これは神聖な宮中を汚す行いなので、単なるイジメを超えた深刻さを読み取ったほうがいいのかもしれません。
 
 
それにしても、服が汚れる前に何とかならなかったのでしょうか。また、汚物はどうやって入手したのでしょうか。気になることがたくさんです(笑)

 
 

5.藤原原子(げんし/もとこ)……三条天皇の女御

 

 
最後に、定子の同母妹・原子(げんし)を紹介します。
 
 
定子は一条天皇に愛された年上妻として有名ですが、原子はその東宮(=のちの三条天皇)に入内し女御となりました。
 
 
中関白家(なかのかんぱくけ)のお姫様として、父・道隆(953~995年)の存命中は華やかに暮らしたようです。
 
入内後も仲良く行き来した姉妹の様子が『枕草子』に残されました。
 
原子が登場するのは86・89・100・262段。
 
定子の一族をたたえる清少納言に、やはりベタ褒めされています。
 
 
さて、桐壺更衣と原子には、見過ごせない共通点が2つあります。
 
 
1つは、同じ淑景舎(しげいしゃ)に住んでいた点。

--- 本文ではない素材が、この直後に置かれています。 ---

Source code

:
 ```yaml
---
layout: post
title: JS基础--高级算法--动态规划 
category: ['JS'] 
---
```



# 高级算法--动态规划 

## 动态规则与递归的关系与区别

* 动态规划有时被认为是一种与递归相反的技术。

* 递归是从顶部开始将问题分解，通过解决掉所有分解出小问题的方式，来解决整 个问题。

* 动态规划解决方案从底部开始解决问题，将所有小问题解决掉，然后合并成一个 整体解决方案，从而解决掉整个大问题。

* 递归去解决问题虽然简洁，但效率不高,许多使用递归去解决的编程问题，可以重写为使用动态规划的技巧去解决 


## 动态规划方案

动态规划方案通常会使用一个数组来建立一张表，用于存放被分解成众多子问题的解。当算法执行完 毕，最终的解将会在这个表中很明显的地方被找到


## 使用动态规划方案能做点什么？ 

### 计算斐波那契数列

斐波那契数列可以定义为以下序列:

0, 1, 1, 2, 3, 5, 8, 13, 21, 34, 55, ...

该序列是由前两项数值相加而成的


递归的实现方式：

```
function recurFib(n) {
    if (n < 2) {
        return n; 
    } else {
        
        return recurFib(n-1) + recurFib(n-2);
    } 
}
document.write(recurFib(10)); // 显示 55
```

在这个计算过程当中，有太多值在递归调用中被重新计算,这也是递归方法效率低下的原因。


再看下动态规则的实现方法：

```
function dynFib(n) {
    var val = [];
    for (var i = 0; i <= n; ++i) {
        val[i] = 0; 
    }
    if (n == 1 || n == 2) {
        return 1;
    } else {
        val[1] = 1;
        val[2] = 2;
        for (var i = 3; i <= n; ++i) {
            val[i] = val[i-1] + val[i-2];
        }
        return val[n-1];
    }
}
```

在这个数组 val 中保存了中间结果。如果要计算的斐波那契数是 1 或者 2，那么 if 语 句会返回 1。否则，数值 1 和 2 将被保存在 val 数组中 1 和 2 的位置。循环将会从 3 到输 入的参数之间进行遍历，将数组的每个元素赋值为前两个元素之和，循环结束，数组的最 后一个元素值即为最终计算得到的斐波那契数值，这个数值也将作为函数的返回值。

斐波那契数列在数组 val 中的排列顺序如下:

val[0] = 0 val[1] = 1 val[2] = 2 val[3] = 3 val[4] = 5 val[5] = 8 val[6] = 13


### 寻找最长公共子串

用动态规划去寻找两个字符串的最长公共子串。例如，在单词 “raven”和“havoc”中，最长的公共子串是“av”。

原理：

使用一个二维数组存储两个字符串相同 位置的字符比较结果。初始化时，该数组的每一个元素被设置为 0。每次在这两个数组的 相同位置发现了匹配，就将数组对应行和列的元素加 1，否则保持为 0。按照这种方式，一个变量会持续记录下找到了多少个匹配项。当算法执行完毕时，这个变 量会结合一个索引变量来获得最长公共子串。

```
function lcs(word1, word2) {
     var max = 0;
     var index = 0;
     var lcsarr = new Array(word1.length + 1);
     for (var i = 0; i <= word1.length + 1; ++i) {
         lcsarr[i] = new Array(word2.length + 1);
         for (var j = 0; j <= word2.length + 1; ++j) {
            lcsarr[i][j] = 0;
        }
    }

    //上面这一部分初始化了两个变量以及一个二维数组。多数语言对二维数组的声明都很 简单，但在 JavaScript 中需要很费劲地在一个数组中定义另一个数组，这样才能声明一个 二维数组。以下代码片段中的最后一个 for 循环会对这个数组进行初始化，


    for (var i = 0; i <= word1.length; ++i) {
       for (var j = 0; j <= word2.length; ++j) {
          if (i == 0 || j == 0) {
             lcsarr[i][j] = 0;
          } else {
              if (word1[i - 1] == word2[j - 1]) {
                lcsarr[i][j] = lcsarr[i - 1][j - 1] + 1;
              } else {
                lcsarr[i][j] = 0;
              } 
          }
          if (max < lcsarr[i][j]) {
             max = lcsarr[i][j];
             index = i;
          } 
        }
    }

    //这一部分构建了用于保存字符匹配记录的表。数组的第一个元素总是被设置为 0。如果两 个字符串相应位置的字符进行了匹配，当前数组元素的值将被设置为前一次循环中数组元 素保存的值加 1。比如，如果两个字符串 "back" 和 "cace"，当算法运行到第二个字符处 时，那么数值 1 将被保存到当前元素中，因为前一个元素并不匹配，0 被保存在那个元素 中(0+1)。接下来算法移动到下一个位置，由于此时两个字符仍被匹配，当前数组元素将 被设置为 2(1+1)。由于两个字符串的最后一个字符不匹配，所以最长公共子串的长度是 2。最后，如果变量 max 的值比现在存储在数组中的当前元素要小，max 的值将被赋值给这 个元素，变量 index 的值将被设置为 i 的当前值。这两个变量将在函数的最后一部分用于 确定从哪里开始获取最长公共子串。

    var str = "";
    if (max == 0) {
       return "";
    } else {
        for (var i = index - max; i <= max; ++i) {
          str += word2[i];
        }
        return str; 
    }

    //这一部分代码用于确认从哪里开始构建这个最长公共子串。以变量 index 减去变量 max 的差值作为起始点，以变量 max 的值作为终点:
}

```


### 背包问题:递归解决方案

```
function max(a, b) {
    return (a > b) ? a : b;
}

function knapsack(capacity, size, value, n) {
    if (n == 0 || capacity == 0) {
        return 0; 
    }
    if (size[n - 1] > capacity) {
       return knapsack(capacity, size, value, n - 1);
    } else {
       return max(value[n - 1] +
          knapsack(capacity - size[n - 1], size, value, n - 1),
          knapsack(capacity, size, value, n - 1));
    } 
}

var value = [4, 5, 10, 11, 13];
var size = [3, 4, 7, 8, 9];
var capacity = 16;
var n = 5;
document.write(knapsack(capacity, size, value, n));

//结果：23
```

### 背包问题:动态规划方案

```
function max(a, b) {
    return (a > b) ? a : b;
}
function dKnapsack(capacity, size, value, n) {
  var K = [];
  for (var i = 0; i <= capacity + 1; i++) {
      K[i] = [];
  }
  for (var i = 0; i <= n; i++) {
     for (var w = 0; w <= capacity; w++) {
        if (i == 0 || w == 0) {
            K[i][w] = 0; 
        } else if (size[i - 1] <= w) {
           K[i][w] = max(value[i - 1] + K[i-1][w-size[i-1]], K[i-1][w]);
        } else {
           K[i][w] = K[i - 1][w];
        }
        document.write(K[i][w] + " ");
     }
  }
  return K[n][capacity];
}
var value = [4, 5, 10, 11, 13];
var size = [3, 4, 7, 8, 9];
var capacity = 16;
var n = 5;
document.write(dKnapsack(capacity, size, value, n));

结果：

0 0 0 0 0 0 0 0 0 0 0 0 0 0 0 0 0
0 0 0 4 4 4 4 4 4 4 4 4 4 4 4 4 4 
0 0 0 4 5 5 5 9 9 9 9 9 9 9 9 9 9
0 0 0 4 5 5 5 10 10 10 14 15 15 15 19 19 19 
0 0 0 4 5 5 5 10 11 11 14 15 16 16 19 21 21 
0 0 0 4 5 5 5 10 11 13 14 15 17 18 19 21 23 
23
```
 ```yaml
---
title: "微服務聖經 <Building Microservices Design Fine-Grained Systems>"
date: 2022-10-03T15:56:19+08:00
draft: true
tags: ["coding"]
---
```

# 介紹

もう1つは不可解ともいえる臨終の様子です。
 
 
淑景舎の別名こそ桐壺でした。
 
この部屋に実際に住んだ女性の記録がなかなか見つかっていないので、かなり有力なモデル候補といえるでしょう。
 
 
『源氏物語』「桐壺」は中関白家の没落後、つまり道長の全盛期に書かれたとされます。
 
当時「御局は桐壺なり。」の一節から、わずか数年前に亡くなった原子を思いうかべる読者がいたかもしれません。
 
 
1002年、22歳で彼女が没したときの様子は『栄花物語』だけでなく『権記(ごんき)』(藤原行成)や『小右記(しょうゆうき)』(藤原実資)など男性官人による日記にも記されました。
 
それらが伝えるのは、原子の臨終が「頓死」といえるほど急な、理由のよく分からないものだったこと。
 
 
栄華のはかなさと、宮中で不穏な出来事が起った怖さを実感するエピソードです。
 
 
桐壺更衣も、はっきりした原因が告げられないままあっという間に亡くなりました。
 
宮中で生き、若くして急死した女性のイメージがみごとに重なっています。

 
 

② おわりに


 
以上、5人の女性を紹介しました。
 
 
現在はなかなか知られていない人物もいましたね。
 
 
当時の様々な記録をたどると、たくさんの人の生きた証が浮かびあがってきます。
 
 
『源氏物語』のような物語作品はそれらを上手にとり入れ、ときには改変を加えたりして、新たな虚構の世界をみせてくれるものです。
 
 
どういった状況のもとで作品が書かれたのか。知れば知るほど、お話を読むことが楽しくなると思います!